I really enjoyed being able to make them a little immature and more teenaged than most of my characters. They don’t know everything though they feel pressured to act as if they do. Being younger characters they tend to say exactly what’s on their mind. They don’t lie yet, not like adults.

Question for Leslie Claire Walker:
Addie pays quick cash for cursed objects in “Treasure.” She does this to keep them safe from their owners, and their owners safe from them. What inspired you to write this story, and do you plan to write any other stories in this very interesting world?

I wrote this story as a kind of exorcism. That’s a heavy answer, right? Sometimes, it’s like that. Every bloodline has secrets, and everyone has regrets, and some people give far more than they receive—or spend their lives trying to redeem past mistakes. So, sometimes I write stories as a way to give the souls of my ancestors some peace, and to let them know they are still loved.
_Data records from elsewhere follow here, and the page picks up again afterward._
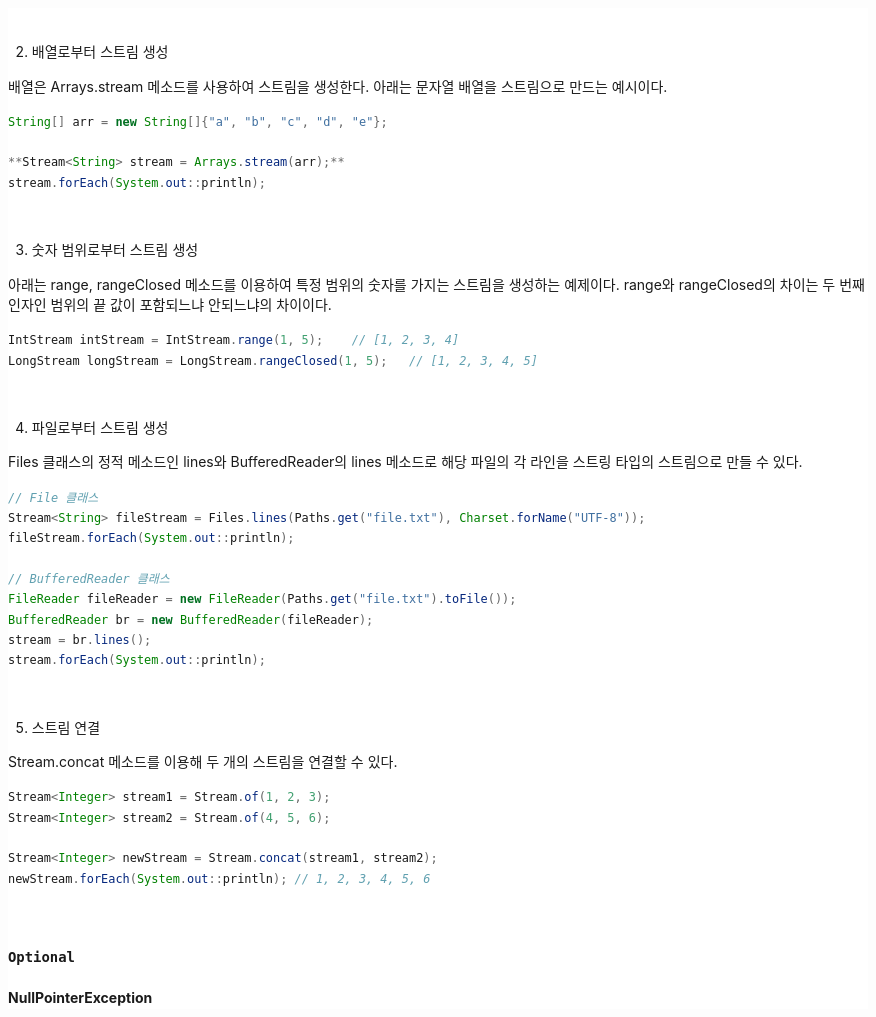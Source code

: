 <br>

2. 배열로부터 스트림 생성

배열은 Arrays.stream 메소드를 사용하여 스트림을 생성한다. 아래는 문자열 배열을 스트림으로 만드는 예시이다.

```java
String[] arr = new String[]{"a", "b", "c", "d", "e"};

**Stream<String> stream = Arrays.stream(arr);**
stream.forEach(System.out::println);
```

<br>

3. 숫자 범위로부터 스트림 생성

아래는 range, rangeClosed 메소드를 이용하여 특정 범위의 숫자를 가지는 스트림을 생성하는 예제이다. range와 rangeClosed의 차이는 두 번째 인자인 범위의 끝 값이 포함되느냐 안되느냐의 차이이다.

```java
IntStream intStream = IntStream.range(1, 5);	// [1, 2, 3, 4]
LongStream longStream = LongStream.rangeClosed(1, 5);	// [1, 2, 3, 4, 5]
```

<br>

4. 파일로부터 스트림 생성

Files 클래스의 정적 메소드인 lines와 BufferedReader의 lines 메소드로 해당 파일의 각 라인을 스트링 타입의 스트림으로 만들 수 있다.

```java
// File 클래스
Stream<String> fileStream = Files.lines(Paths.get("file.txt"), Charset.forName("UTF-8"));
fileStream.forEach(System.out::println);

// BufferedReader 클래스
FileReader fileReader = new FileReader(Paths.get("file.txt").toFile());
BufferedReader br = new BufferedReader(fileReader);
stream = br.lines();
stream.forEach(System.out::println);
```

<br>

5. 스트림 연결

Stream.concat 메소드를 이용해 두 개의 스트림을 연결할 수 있다.

```java
Stream<Integer> stream1 = Stream.of(1, 2, 3);
Stream<Integer> stream2 = Stream.of(4, 5, 6);

Stream<Integer> newStream = Stream.concat(stream1, stream2);
newStream.forEach(System.out::println); // 1, 2, 3, 4, 5, 6
```

<br>

### `Optional`
#### NullPointerException

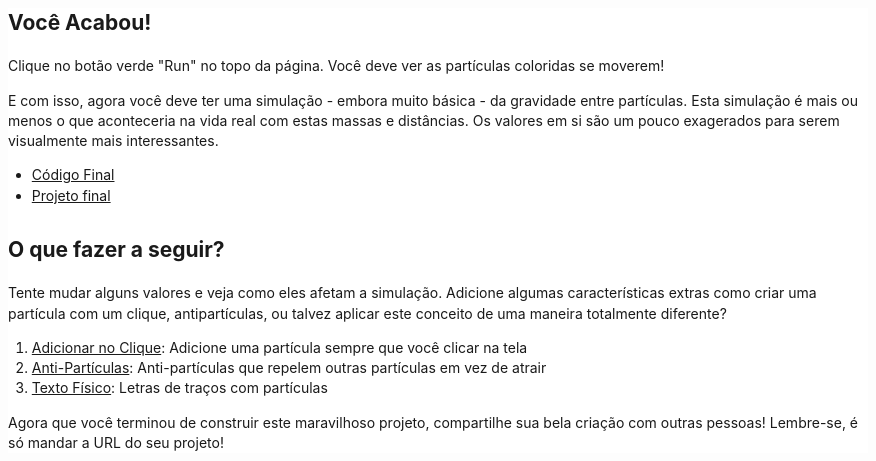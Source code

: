## Você Acabou!

Clique no botão verde "Run" no topo da página. Você deve ver as partículas coloridas se moverem!

E com isso, agora você deve ter uma simulação - embora muito básica - da gravidade entre partículas. Esta simulação é mais ou menos o que aconteceria na vida real com estas massas e distâncias. Os valores em si são um pouco exagerados para serem visualmente mais interessantes.

- [Código Final](https://repl.it/@VitorVavolizza/Particulas-Fisicas)
- [Projeto final](https://particulas-fisicas.vitorvavolizza.repl.co)

## O que fazer a seguir?

Tente mudar alguns valores e veja como eles afetam a simulação. Adicione algumas características extras como criar uma partícula com um clique, antipartículas, ou talvez aplicar este conceito de uma maneira totalmente diferente?

1. [Adicionar no Clique](https://repl.it/@hcbjcentro/Particulas-no-Clique): Adicione uma partícula sempre que você clicar na tela
2. [Anti-Partículas](https://repl.it/@hcbjcentro/Anti-Particulas): Anti-partículas que repelem outras partículas em vez de atrair
3. [Texto Físico](https://repl.it/@hcbjcentro/Texto-de-Particulas): Letras de traços com partículas

Agora que você terminou de construir este maravilhoso projeto, compartilhe sua bela criação com outras pessoas! Lembre-se, é só mandar a URL do seu projeto!
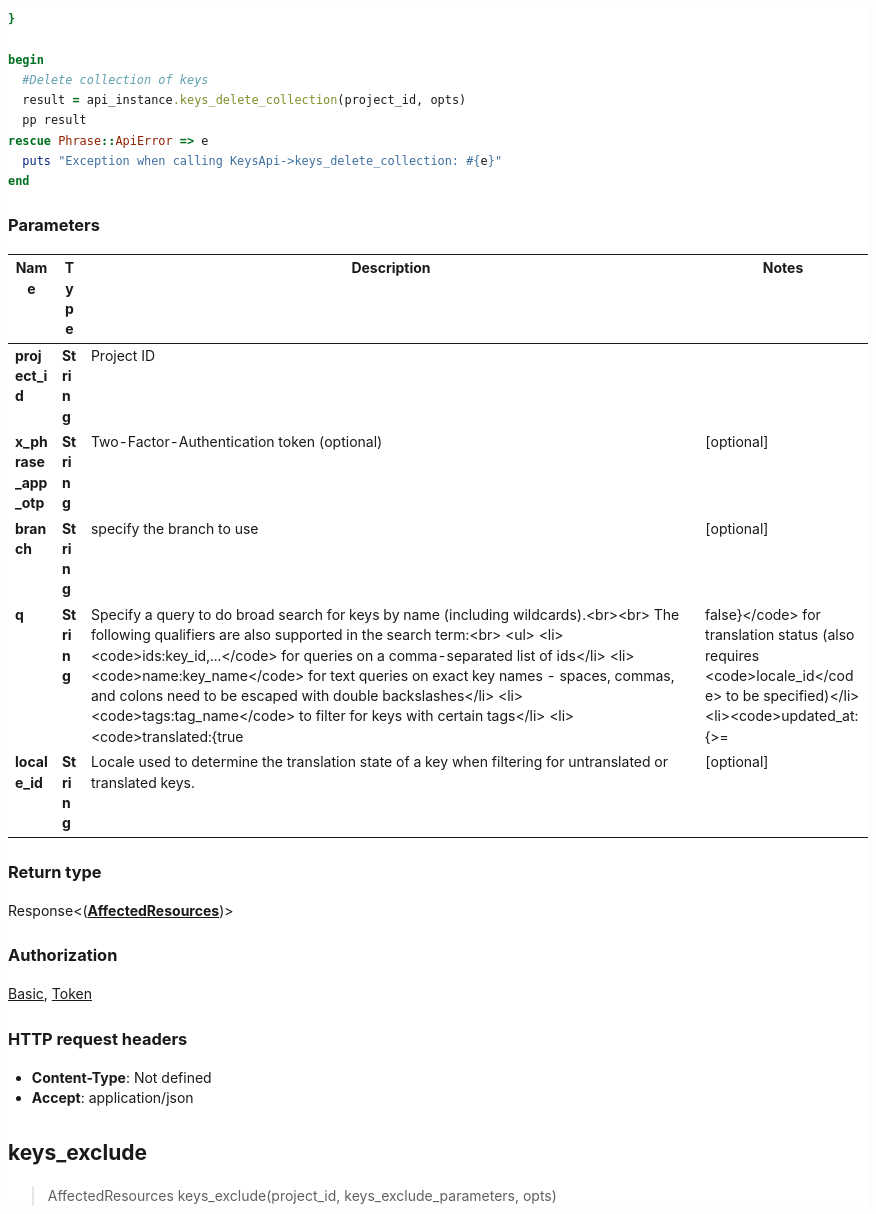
 ```ruby
}

begin
  #Delete collection of keys
  result = api_instance.keys_delete_collection(project_id, opts)
  pp result
rescue Phrase::ApiError => e
  puts "Exception when calling KeysApi->keys_delete_collection: #{e}"
end
```

### Parameters


Name | Type | Description  | Notes
------------- | ------------- | ------------- | -------------
 **project_id** | **String**| Project ID | 
 **x_phrase_app_otp** | **String**| Two-Factor-Authentication token (optional) | [optional] 
 **branch** | **String**| specify the branch to use | [optional] 
 **q** | **String**| Specify a query to do broad search for keys by name (including wildcards).&lt;br&gt;&lt;br&gt; The following qualifiers are also supported in the search term:&lt;br&gt; &lt;ul&gt;   &lt;li&gt;&lt;code&gt;ids:key_id,...&lt;/code&gt; for queries on a comma-separated list of ids&lt;/li&gt;   &lt;li&gt;&lt;code&gt;name:key_name&lt;/code&gt; for text queries on exact key names - spaces, commas, and colons  need to be escaped with double backslashes&lt;/li&gt;   &lt;li&gt;&lt;code&gt;tags:tag_name&lt;/code&gt; to filter for keys with certain tags&lt;/li&gt;   &lt;li&gt;&lt;code&gt;translated:{true|false}&lt;/code&gt; for translation status (also requires &lt;code&gt;locale_id&lt;/code&gt; to be specified)&lt;/li&gt;   &lt;li&gt;&lt;code&gt;updated_at:{&gt;&#x3D;|&lt;&#x3D;}2013-02-21T00:00:00Z&lt;/code&gt; for date range queries&lt;/li&gt;   &lt;li&gt;&lt;code&gt;unmentioned_in_upload:upload_id&lt;/code&gt; to filter keys unmentioned within upload&lt;/li&gt; &lt;/ul&gt; Find more examples &lt;a href&#x3D;\&quot;#overview--usage-examples\&quot;&gt;here&lt;/a&gt;.  | [optional] 
 **locale_id** | **String**| Locale used to determine the translation state of a key when filtering for untranslated or translated keys. | [optional] 

### Return type

Response<([**AffectedResources**](AffectedResources.md))>

### Authorization

[Basic](../README.md#Basic), [Token](../README.md#Token)

### HTTP request headers

- **Content-Type**: Not defined
- **Accept**: application/json


## keys_exclude

> AffectedResources keys_exclude(project_id, keys_exclude_parameters, opts)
In the Jewish tradition in which I was raised, when someone passes away, we say, “May their memory be for a blessing.” In a reciprocal vein, I feel it’s my joyful obligation to bless their memory as well.

To be clear, there are no characters in Treasure that correspond directly to any of my people—just a sincere wish on my part to shine a little healing light into shadowed corners.

The world I created in Treasure certainly provides a lot of rich territory to explore, so it’s likely that I’ll revisit it in the future—as soon as another tale rises to the surface and demands to be told.

Question for Ron Collins:
“First Rays of New Sun” combines faery mythology with an interesting twist—for the fae wield power over more than just humans. Which of the elements in this story that are based on folklore and mythology are your favorites, and why?

The whole idea of how fae magic works is interesting in itself, isn’t it? What, exactly, is that power? Where does that power come from? It’s religious in its own sense, but carries an paganistic essence of nature rather than the more hierarchical elements of our more modern day views, I suppose.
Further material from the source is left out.